Woman’s Hospital of New York State

, founding of modern gynecology at

“One of the ultimately most controversial surgeries, yet one of the most common during the first decades at the hospital, was the splitting of the cervix. . . . [there was] a great expenditure of energy and attention spent on the cervix during these midcentury years. . (136) . . . The Irish predominated as patients at Bellevue Hospital as well as at the Woman’s Hospital of the State of New York (139). . . . Many Woman’s Hospital patients suffered lacerated perineums or recto-vaginal and Vesico-vaginal fistulas.
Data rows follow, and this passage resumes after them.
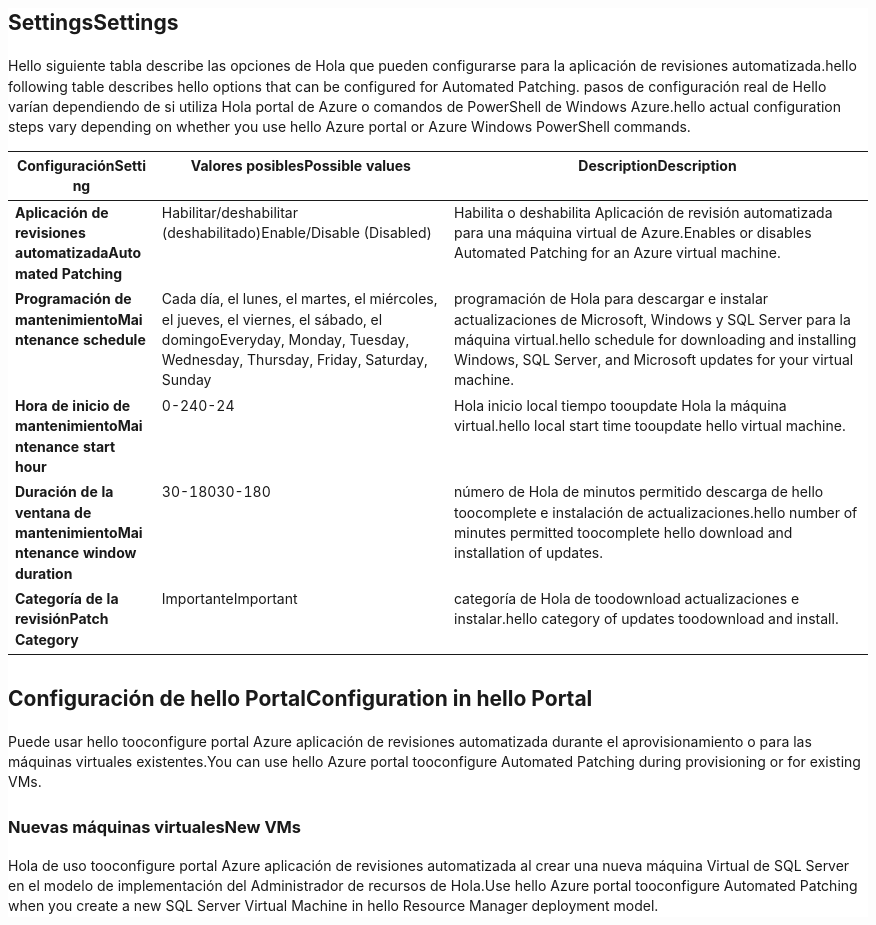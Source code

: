 ## <a name="settings"></a><span data-ttu-id="bcd37-126">Settings</span><span class="sxs-lookup"><span data-stu-id="bcd37-126">Settings</span></span>
<span data-ttu-id="bcd37-127">Hello siguiente tabla describe las opciones de Hola que pueden configurarse para la aplicación de revisiones automatizada.</span><span class="sxs-lookup"><span data-stu-id="bcd37-127">hello following table describes hello options that can be configured for Automated Patching.</span></span> <span data-ttu-id="bcd37-128">pasos de configuración real de Hello varían dependiendo de si utiliza Hola portal de Azure o comandos de PowerShell de Windows Azure.</span><span class="sxs-lookup"><span data-stu-id="bcd37-128">hello actual configuration steps vary depending on whether you use hello Azure portal or Azure Windows PowerShell commands.</span></span>

| <span data-ttu-id="bcd37-129">Configuración</span><span class="sxs-lookup"><span data-stu-id="bcd37-129">Setting</span></span> | <span data-ttu-id="bcd37-130">Valores posibles</span><span class="sxs-lookup"><span data-stu-id="bcd37-130">Possible values</span></span> | <span data-ttu-id="bcd37-131">Description</span><span class="sxs-lookup"><span data-stu-id="bcd37-131">Description</span></span> |
| --- | --- | --- |
| <span data-ttu-id="bcd37-132">**Aplicación de revisiones automatizada**</span><span class="sxs-lookup"><span data-stu-id="bcd37-132">**Automated Patching**</span></span> |<span data-ttu-id="bcd37-133">Habilitar/deshabilitar (deshabilitado)</span><span class="sxs-lookup"><span data-stu-id="bcd37-133">Enable/Disable (Disabled)</span></span> |<span data-ttu-id="bcd37-134">Habilita o deshabilita Aplicación de revisión automatizada para una máquina virtual de Azure.</span><span class="sxs-lookup"><span data-stu-id="bcd37-134">Enables or disables Automated Patching for an Azure virtual machine.</span></span> |
| <span data-ttu-id="bcd37-135">**Programación de mantenimiento**</span><span class="sxs-lookup"><span data-stu-id="bcd37-135">**Maintenance schedule**</span></span> |<span data-ttu-id="bcd37-136">Cada día, el lunes, el martes, el miércoles, el jueves, el viernes, el sábado, el domingo</span><span class="sxs-lookup"><span data-stu-id="bcd37-136">Everyday, Monday, Tuesday, Wednesday, Thursday, Friday, Saturday, Sunday</span></span> |<span data-ttu-id="bcd37-137">programación de Hola para descargar e instalar actualizaciones de Microsoft, Windows y SQL Server para la máquina virtual.</span><span class="sxs-lookup"><span data-stu-id="bcd37-137">hello schedule for downloading and installing Windows, SQL Server, and Microsoft updates for your virtual machine.</span></span> |
| <span data-ttu-id="bcd37-138">**Hora de inicio de mantenimiento**</span><span class="sxs-lookup"><span data-stu-id="bcd37-138">**Maintenance start hour**</span></span> |<span data-ttu-id="bcd37-139">0-24</span><span class="sxs-lookup"><span data-stu-id="bcd37-139">0-24</span></span> |<span data-ttu-id="bcd37-140">Hola inicio local tiempo tooupdate Hola la máquina virtual.</span><span class="sxs-lookup"><span data-stu-id="bcd37-140">hello local start time tooupdate hello virtual machine.</span></span> |
| <span data-ttu-id="bcd37-141">**Duración de la ventana de mantenimiento**</span><span class="sxs-lookup"><span data-stu-id="bcd37-141">**Maintenance window duration**</span></span> |<span data-ttu-id="bcd37-142">30-180</span><span class="sxs-lookup"><span data-stu-id="bcd37-142">30-180</span></span> |<span data-ttu-id="bcd37-143">número de Hola de minutos permitido descarga de hello toocomplete e instalación de actualizaciones.</span><span class="sxs-lookup"><span data-stu-id="bcd37-143">hello number of minutes permitted toocomplete hello download and installation of updates.</span></span> |
| <span data-ttu-id="bcd37-144">**Categoría de la revisión**</span><span class="sxs-lookup"><span data-stu-id="bcd37-144">**Patch Category**</span></span> |<span data-ttu-id="bcd37-145">Importante</span><span class="sxs-lookup"><span data-stu-id="bcd37-145">Important</span></span> |<span data-ttu-id="bcd37-146">categoría de Hola de toodownload actualizaciones e instalar.</span><span class="sxs-lookup"><span data-stu-id="bcd37-146">hello category of updates toodownload and install.</span></span> |

## <a name="configuration-in-hello-portal"></a><span data-ttu-id="bcd37-147">Configuración de hello Portal</span><span class="sxs-lookup"><span data-stu-id="bcd37-147">Configuration in hello Portal</span></span>
<span data-ttu-id="bcd37-148">Puede usar hello tooconfigure portal Azure aplicación de revisiones automatizada durante el aprovisionamiento o para las máquinas virtuales existentes.</span><span class="sxs-lookup"><span data-stu-id="bcd37-148">You can use hello Azure portal tooconfigure Automated Patching during provisioning or for existing VMs.</span></span>

### <a name="new-vms"></a><span data-ttu-id="bcd37-149">Nuevas máquinas virtuales</span><span class="sxs-lookup"><span data-stu-id="bcd37-149">New VMs</span></span>
<span data-ttu-id="bcd37-150">Hola de uso tooconfigure portal Azure aplicación de revisiones automatizada al crear una nueva máquina Virtual de SQL Server en el modelo de implementación del Administrador de recursos de Hola.</span><span class="sxs-lookup"><span data-stu-id="bcd37-150">Use hello Azure portal tooconfigure Automated Patching when you create a new SQL Server Virtual Machine in hello Resource Manager deployment model.</span></span>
Also common was uterine prolapse, often caused by multiple pregnancies (140) . . . . the theoretical underpinning of Sims’s and Emmet’s surgeries in the first years was a belief that pain in menstruation often emanated from a blocked or obstructed cervix that would not admit the menstrual flow. . . Symptoms and disease were thought to radiate from the newly glimpsed locus, the cervix uteri. . . . Incisions on the cervix were to Sims a prime example of the absolute utility of surgery over other therapies (144). . . . In the first years of the Woman’s Hospital, the surgeries on the cervix were more radical, involving incision on both sides of the external os per surgery. Results from the surgery were less than perfect (145). . . . As they wrote articles later, they applied newfound symptomatology and diagnoses to cases they had earlier acted upon within a somewhat different nosological framework. Dysmenorrhea, for instance, was a catch-all symptom suggesting need for the surgery. Anteflexion later was identified as the key symptom indicating need for the surgery; and finally endometritis, in the 1870s” (147). . . . The surgery developed ahead of a scientific rationale for it (149). . . . endometritis was added as a diagnosis to uterine and cervical flexure in the 1860s. . . .Both endometritis and metritis were diagnoses for visually inaccessible regions of the uterus” (150).